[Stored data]
┄┄┄┄┄┄┄┄┄┄┄┄┄┄┄┄┄┄┄┄
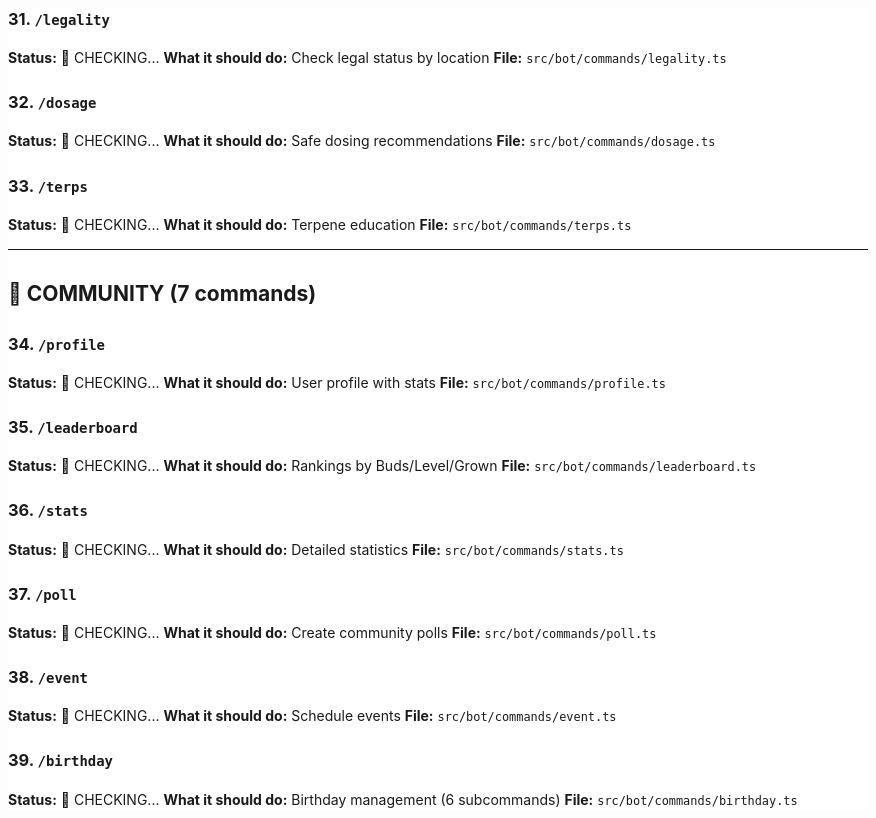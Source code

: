 ### 31. `/legality`
**Status:** 🔄 CHECKING...
**What it should do:** Check legal status by location
**File:** `src/bot/commands/legality.ts`

### 32. `/dosage`
**Status:** 🔄 CHECKING...
**What it should do:** Safe dosing recommendations
**File:** `src/bot/commands/dosage.ts`

### 33. `/terps`
**Status:** 🔄 CHECKING...
**What it should do:** Terpene education
**File:** `src/bot/commands/terps.ts`

---

## 👥 **COMMUNITY (7 commands)**

### 34. `/profile`
**Status:** 🔄 CHECKING...
**What it should do:** User profile with stats
**File:** `src/bot/commands/profile.ts`

### 35. `/leaderboard`
**Status:** 🔄 CHECKING...
**What it should do:** Rankings by Buds/Level/Grown
**File:** `src/bot/commands/leaderboard.ts`

### 36. `/stats`
**Status:** 🔄 CHECKING...
**What it should do:** Detailed statistics
**File:** `src/bot/commands/stats.ts`

### 37. `/poll`
**Status:** 🔄 CHECKING...
**What it should do:** Create community polls
**File:** `src/bot/commands/poll.ts`

### 38. `/event`
**Status:** 🔄 CHECKING...
**What it should do:** Schedule events
**File:** `src/bot/commands/event.ts`

### 39. `/birthday`
**Status:** 🔄 CHECKING...
**What it should do:** Birthday management (6 subcommands)
**File:** `src/bot/commands/birthday.ts`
┄┄┄┄┄┄┄┄┄┄┄┄┄┄┄┄┄┄┄┄
The task
Exact copy, no pictures: reproduce every entry shown above.

Response to the task
Source code

: ### 31. `/legality`
**Status:** 🔄 CHECKING...
**What it should do:** Check legal status by location
**File:** `src/bot/commands/legality.ts`

### 32. `/dosage`
**Status:** 🔄 CHECKING...
**What it should do:** Safe dosing recommendations
**File:** `src/bot/commands/dosage.ts`

### 33. `/terps`
**Status:** 🔄 CHECKING...
**What it should do:** Terpene education
**File:** `src/bot/commands/terps.ts`

---

## 👥 **COMMUNITY (7 commands)**

### 34. `/profile`
**Status:** 🔄 CHECKING...
**What it should do:** User profile with stats
**File:** `src/bot/commands/profile.ts`

### 35. `/leaderboard`
**Status:** 🔄 CHECKING...
**What it should do:** Rankings by Buds/Level/Grown
**File:** `src/bot/commands/leaderboard.ts`

### 36. `/stats`
**Status:** 🔄 CHECKING...
**What it should do:** Detailed statistics
**File:** `src/bot/commands/stats.ts`

### 37. `/poll`
**Status:** 🔄 CHECKING...
**What it should do:** Create community polls
**File:** `src/bot/commands/poll.ts`

### 38. `/event`
**Status:** 🔄 CHECKING...
**What it should do:** Schedule events
**File:** `src/bot/commands/event.ts`

### 39. `/birthday`
**Status:** 🔄 CHECKING...
**What it should do:** Birthday management (6 subcommands)
**File:** `src/bot/commands/birthday.ts`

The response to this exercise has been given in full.